- Your objective
Nothing in the records may be left out or reworded; return them exactly.

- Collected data
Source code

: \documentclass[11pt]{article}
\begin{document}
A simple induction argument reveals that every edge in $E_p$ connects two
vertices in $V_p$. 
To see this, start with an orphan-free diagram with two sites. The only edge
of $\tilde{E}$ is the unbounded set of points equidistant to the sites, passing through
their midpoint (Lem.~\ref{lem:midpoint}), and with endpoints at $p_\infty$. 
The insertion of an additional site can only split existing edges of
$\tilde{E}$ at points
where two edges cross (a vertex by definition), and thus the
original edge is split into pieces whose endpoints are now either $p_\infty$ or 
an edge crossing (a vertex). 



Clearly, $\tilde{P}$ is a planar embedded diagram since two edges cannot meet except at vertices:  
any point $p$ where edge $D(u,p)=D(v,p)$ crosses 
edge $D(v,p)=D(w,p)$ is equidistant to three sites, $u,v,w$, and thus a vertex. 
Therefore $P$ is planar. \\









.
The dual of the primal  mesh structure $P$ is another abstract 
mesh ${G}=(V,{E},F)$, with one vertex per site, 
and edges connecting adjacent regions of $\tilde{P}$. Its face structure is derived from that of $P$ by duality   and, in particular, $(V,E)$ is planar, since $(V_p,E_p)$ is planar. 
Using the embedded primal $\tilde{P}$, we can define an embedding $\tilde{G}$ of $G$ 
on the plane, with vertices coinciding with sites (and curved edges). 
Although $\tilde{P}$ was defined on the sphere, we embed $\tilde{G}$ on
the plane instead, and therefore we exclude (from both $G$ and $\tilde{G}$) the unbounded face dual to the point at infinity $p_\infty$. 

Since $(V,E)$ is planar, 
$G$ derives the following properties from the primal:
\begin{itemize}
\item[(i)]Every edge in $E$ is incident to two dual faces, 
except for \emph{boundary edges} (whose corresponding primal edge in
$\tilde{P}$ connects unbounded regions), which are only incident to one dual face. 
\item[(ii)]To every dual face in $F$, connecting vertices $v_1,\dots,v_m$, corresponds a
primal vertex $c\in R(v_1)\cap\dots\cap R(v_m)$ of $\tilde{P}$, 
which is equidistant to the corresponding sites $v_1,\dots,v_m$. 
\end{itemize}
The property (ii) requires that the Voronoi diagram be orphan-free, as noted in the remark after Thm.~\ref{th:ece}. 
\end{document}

- Expected output
Source code

: \documentclass[11pt]{article}
\begin{document}
A simple induction argument reveals that every edge in $E_p$ connects two
vertices in $V_p$. 
To see this, start with an orphan-free diagram with two sites. The only edge
of $\tilde{E}$ is the unbounded set of points equidistant to the sites, passing through
their midpoint (Lem.~\ref{lem:midpoint}), and with endpoints at $p_\infty$. 
The insertion of an additional site can only split existing edges of
$\tilde{E}$ at points
where two edges cross (a vertex by definition), and thus the
original edge is split into pieces whose endpoints are now either $p_\infty$ or 
an edge crossing (a vertex). 



Clearly, $\tilde{P}$ is a planar embedded diagram since two edges cannot meet except at vertices:  
any point $p$ where edge $D(u,p)=D(v,p)$ crosses 
edge $D(v,p)=D(w,p)$ is equidistant to three sites, $u,v,w$, and thus a vertex. 
Therefore $P$ is planar. \\









.
The dual of the primal  mesh structure $P$ is another abstract 
mesh ${G}=(V,{E},F)$, with one vertex per site, 
and edges connecting adjacent regions of $\tilde{P}$. Its face structure is derived from that of $P$ by duality   and, in particular, $(V,E)$ is planar, since $(V_p,E_p)$ is planar. 
Using the embedded primal $\tilde{P}$, we can define an embedding $\tilde{G}$ of $G$ 
on the plane, with vertices coinciding with sites (and curved edges). 
Although $\tilde{P}$ was defined on the sphere, we embed $\tilde{G}$ on
the plane instead, and therefore we exclude (from both $G$ and $\tilde{G}$) the unbounded face dual to the point at infinity $p_\infty$. 

Since $(V,E)$ is planar, 
$G$ derives the following properties from the primal:
\begin{itemize}
\item[(i)]Every edge in $E$ is incident to two dual faces, 
except for \emph{boundary edges} (whose corresponding primal edge in
$\tilde{P}$ connects unbounded regions), which are only incident to one dual face. 
\item[(ii)]To every dual face in $F$, connecting vertices $v_1,\dots,v_m$, corresponds a
primal vertex $c\in R(v_1)\cap\dots\cap R(v_m)$ of $\tilde{P}$, 
which is equidistant to the corresponding sites $v_1,\dots,v_m$. 
\end{itemize}
The property (ii) requires that the Voronoi diagram be orphan-free, as noted in the remark after Thm.~\ref{th:ece}. 
\end{document}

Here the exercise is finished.